EXERCISE PROMPT -> Copy the opening lines of the listing exactly, through and including the line with "- **[Guide de Test des Murs](./GUIDE-TEST-MURS.md)**"; do not copy any pictures.

RECORDED INFORMATION ->

============

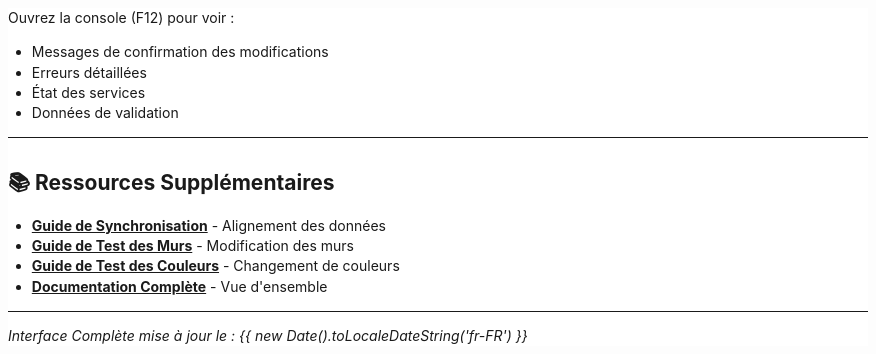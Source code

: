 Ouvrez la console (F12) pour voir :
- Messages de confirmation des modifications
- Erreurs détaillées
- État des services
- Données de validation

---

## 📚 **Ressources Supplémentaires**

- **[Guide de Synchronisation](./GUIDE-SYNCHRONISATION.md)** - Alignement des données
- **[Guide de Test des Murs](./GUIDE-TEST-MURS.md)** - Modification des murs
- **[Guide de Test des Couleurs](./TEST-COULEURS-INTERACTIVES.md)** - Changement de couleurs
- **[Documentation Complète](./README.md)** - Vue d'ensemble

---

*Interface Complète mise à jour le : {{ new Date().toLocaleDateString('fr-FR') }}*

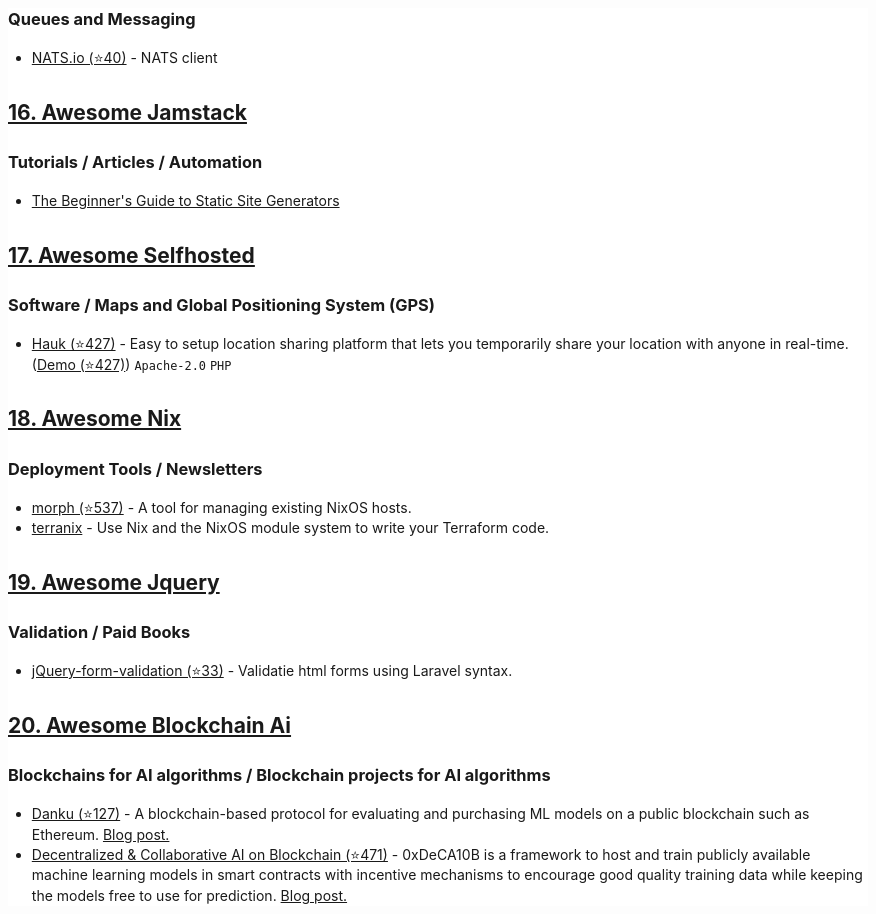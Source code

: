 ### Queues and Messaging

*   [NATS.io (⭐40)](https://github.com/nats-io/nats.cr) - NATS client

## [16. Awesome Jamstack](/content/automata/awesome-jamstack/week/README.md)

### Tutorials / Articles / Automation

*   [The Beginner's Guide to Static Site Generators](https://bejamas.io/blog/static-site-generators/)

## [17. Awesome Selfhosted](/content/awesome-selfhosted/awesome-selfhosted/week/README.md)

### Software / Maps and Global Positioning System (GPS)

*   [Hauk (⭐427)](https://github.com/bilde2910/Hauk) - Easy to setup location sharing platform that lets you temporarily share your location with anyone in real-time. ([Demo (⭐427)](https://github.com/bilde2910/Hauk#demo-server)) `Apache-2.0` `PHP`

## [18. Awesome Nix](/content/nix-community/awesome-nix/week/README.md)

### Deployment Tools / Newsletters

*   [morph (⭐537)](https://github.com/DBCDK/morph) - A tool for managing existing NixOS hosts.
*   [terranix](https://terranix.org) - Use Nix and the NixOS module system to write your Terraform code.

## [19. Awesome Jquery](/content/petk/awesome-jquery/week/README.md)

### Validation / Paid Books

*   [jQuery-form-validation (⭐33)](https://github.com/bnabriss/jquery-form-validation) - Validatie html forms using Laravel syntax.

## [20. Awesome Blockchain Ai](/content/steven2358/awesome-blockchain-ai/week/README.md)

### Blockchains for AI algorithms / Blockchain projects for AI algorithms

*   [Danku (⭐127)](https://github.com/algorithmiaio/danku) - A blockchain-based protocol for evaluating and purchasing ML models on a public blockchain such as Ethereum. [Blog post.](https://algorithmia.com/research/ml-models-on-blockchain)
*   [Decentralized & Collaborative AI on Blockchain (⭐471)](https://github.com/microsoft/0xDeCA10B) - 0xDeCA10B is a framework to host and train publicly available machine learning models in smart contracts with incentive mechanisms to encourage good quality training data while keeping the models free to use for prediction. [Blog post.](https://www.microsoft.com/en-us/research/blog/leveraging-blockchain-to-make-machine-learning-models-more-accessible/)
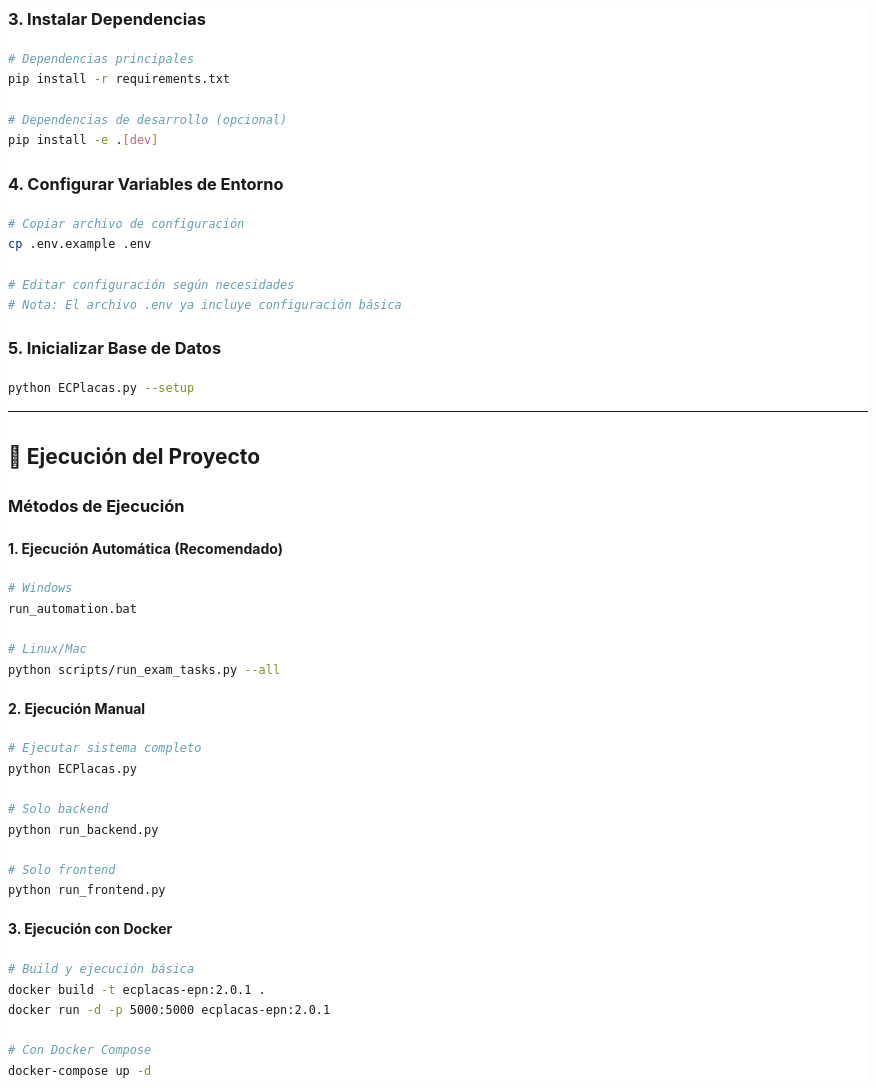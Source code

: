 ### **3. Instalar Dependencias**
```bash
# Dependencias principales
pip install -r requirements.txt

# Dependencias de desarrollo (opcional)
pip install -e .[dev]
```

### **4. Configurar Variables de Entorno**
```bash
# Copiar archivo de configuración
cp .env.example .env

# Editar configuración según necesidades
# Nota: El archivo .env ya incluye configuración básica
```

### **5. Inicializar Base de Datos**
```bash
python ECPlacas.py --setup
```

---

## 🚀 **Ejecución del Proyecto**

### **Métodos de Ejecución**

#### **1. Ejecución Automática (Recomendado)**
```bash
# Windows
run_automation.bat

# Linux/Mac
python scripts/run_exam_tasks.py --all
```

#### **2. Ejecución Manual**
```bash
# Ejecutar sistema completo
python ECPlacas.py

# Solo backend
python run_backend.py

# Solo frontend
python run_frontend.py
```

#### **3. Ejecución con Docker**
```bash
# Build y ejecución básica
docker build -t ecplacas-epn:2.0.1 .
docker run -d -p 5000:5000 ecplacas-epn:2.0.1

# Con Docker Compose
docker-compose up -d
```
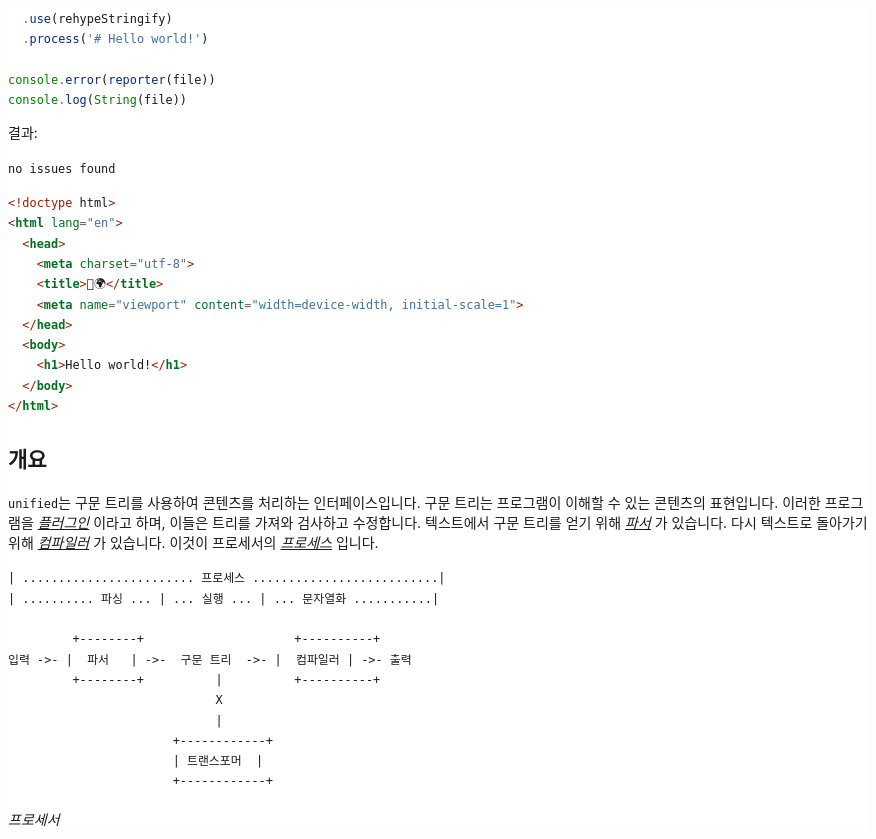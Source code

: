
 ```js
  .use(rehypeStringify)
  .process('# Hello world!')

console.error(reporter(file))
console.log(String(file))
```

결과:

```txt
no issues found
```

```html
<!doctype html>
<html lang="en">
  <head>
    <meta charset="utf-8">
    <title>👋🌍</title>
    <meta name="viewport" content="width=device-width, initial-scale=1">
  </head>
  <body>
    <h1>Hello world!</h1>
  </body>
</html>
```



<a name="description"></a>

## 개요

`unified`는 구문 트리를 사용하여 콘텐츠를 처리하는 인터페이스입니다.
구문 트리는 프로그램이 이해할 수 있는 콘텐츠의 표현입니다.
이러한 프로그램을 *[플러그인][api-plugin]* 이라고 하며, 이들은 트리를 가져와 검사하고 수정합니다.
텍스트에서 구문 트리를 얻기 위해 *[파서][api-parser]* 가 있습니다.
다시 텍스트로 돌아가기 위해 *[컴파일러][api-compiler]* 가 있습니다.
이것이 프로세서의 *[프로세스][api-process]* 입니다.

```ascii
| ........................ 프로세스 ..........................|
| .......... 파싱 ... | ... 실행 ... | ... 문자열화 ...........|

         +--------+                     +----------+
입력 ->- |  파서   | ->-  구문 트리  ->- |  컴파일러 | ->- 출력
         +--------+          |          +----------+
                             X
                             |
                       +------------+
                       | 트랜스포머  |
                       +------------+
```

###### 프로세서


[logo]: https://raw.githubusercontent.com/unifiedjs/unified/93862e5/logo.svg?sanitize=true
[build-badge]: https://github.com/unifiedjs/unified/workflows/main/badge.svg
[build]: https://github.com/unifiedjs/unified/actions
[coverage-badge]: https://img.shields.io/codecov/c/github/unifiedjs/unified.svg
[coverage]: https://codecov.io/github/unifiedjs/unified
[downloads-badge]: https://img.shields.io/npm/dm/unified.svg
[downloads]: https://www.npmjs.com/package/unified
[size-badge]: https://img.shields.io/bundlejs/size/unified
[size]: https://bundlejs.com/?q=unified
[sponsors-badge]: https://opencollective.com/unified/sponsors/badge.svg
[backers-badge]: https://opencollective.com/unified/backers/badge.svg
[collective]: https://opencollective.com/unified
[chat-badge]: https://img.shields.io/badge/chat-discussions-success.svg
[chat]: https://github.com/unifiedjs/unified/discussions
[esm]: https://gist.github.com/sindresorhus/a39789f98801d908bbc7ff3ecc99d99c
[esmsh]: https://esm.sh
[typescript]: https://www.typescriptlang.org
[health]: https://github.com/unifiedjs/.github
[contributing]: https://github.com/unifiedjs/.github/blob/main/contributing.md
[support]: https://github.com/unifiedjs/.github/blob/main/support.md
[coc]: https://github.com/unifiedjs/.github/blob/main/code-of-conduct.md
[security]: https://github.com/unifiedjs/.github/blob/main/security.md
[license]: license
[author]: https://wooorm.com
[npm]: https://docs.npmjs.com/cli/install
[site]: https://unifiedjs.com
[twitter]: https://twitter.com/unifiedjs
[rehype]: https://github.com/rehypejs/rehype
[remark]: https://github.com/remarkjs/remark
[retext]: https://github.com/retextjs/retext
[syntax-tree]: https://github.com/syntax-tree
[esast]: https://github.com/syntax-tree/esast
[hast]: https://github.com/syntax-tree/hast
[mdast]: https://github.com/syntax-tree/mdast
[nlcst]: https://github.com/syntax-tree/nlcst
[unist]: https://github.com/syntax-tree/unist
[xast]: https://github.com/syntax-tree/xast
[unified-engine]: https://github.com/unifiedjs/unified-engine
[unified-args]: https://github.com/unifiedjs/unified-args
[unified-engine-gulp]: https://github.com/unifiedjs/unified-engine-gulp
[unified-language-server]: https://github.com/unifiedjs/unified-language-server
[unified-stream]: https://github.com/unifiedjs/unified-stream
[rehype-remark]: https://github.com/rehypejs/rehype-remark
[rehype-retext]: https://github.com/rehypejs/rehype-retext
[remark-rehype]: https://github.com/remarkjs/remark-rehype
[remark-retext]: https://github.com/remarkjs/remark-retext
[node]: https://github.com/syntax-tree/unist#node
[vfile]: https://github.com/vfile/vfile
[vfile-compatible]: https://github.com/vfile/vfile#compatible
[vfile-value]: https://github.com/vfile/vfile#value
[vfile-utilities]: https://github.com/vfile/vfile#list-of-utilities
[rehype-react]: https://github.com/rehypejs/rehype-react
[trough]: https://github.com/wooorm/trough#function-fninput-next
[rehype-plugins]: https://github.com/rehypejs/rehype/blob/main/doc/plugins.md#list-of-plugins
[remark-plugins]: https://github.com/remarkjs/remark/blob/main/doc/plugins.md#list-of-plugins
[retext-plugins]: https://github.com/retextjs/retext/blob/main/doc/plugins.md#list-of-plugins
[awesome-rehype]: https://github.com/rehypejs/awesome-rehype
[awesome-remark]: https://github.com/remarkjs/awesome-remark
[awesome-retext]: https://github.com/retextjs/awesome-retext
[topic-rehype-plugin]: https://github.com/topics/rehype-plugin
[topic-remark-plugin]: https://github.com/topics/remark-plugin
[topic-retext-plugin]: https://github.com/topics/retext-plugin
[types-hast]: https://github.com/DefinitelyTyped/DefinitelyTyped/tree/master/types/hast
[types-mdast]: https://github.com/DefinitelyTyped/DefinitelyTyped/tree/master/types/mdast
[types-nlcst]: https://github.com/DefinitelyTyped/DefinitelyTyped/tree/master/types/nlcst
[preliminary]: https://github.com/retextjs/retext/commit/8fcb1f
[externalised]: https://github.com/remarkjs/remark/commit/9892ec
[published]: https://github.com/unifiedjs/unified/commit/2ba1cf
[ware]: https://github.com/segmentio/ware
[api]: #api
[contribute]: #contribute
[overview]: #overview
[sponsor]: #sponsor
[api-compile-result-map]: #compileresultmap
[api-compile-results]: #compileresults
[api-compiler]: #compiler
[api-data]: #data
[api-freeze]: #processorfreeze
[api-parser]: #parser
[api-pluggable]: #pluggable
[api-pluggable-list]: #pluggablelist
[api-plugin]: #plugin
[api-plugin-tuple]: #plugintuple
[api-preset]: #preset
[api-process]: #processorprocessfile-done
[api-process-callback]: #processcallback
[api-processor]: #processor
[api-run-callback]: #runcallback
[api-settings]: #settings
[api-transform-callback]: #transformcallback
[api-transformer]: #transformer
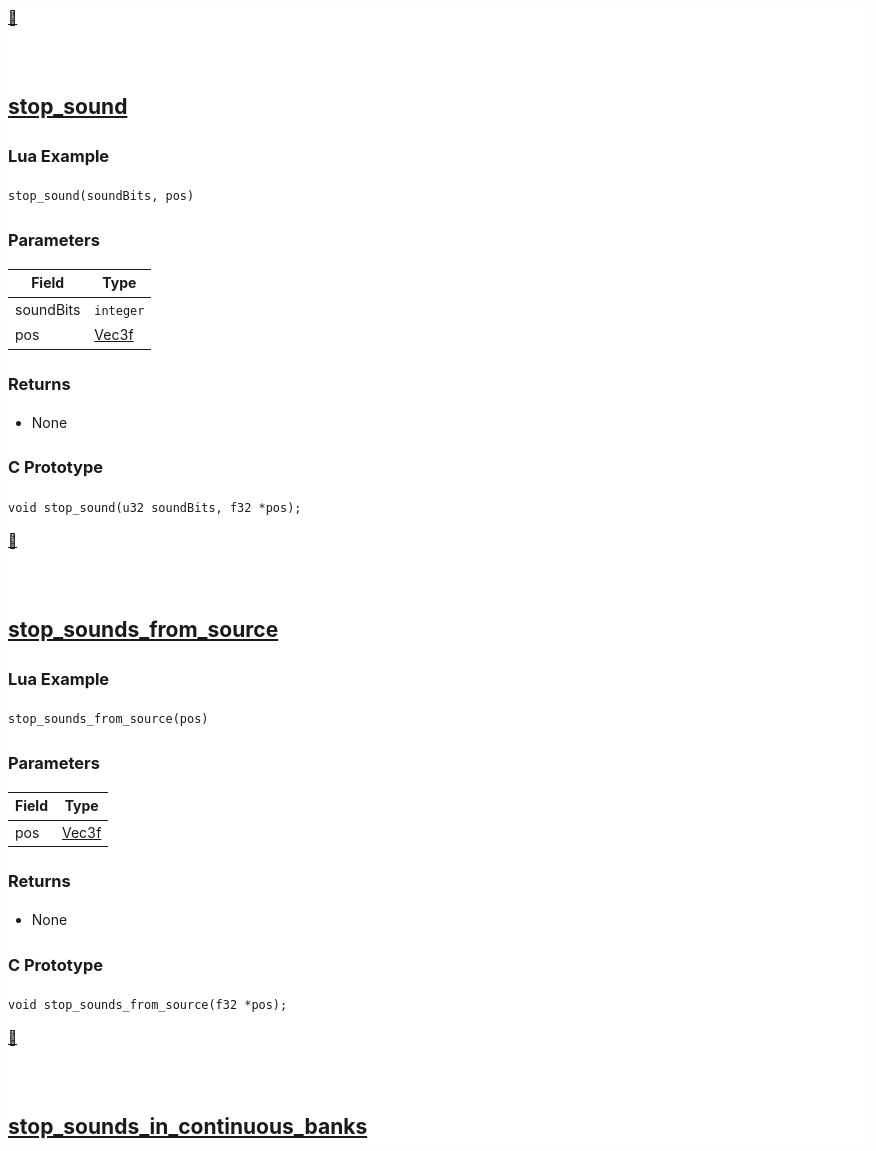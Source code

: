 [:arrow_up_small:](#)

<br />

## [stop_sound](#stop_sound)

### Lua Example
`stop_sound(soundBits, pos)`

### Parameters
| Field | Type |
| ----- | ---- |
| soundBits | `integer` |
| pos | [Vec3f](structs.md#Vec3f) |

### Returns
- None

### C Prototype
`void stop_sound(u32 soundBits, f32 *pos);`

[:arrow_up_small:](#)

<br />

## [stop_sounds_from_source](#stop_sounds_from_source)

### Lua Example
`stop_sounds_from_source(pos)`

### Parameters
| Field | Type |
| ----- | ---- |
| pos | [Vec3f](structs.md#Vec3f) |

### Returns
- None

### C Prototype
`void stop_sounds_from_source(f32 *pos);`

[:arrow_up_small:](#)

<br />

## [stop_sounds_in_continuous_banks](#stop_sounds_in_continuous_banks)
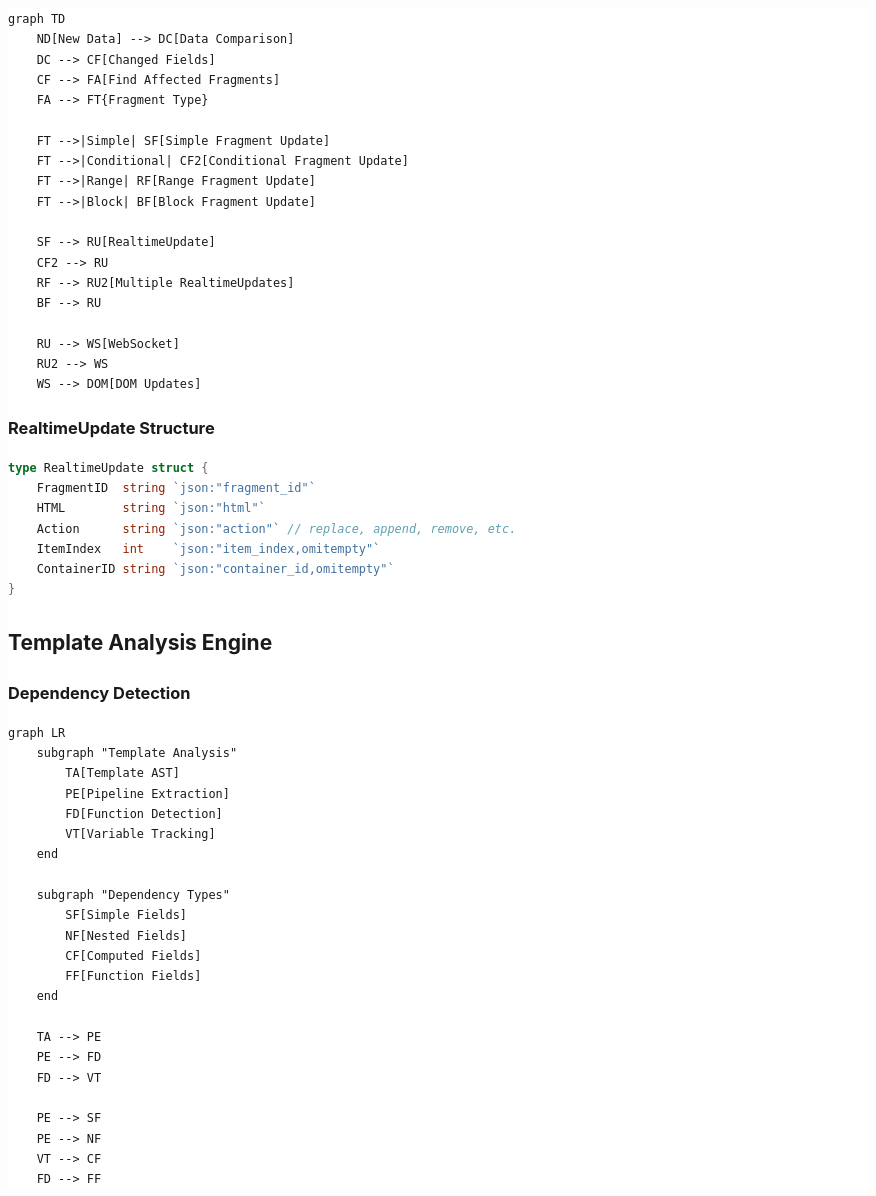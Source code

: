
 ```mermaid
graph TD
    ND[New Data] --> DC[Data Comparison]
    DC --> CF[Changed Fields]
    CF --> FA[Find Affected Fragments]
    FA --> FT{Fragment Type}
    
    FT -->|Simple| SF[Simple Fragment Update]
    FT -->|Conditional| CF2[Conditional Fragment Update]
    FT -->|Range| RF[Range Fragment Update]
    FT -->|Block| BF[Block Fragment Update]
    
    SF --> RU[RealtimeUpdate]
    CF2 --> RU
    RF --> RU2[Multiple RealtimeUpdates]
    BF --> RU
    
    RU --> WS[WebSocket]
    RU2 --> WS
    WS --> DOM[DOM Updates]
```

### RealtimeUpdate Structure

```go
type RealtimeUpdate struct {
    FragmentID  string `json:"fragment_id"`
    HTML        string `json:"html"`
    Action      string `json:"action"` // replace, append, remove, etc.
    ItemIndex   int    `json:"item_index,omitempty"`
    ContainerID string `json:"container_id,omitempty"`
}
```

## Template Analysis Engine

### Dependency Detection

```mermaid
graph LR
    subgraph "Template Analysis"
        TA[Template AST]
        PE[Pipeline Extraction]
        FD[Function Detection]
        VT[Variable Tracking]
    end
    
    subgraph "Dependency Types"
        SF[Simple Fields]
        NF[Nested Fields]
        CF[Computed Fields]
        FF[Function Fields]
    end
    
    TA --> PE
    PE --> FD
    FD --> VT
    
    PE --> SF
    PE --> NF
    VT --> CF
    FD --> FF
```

============

COMPLETED EXERCISE ->
Source code

: Ouvrez la console (F12) pour voir :
- Messages de confirmation des modifications
- Erreurs détaillées
- État des services
- Données de validation

---

## 📚 **Ressources Supplémentaires**

- **[Guide de Synchronisation](./GUIDE-SYNCHRONISATION.md)** - Alignement des données
- **[Guide de Test des Murs](./GUIDE-TEST-MURS.md)** - Modification des murs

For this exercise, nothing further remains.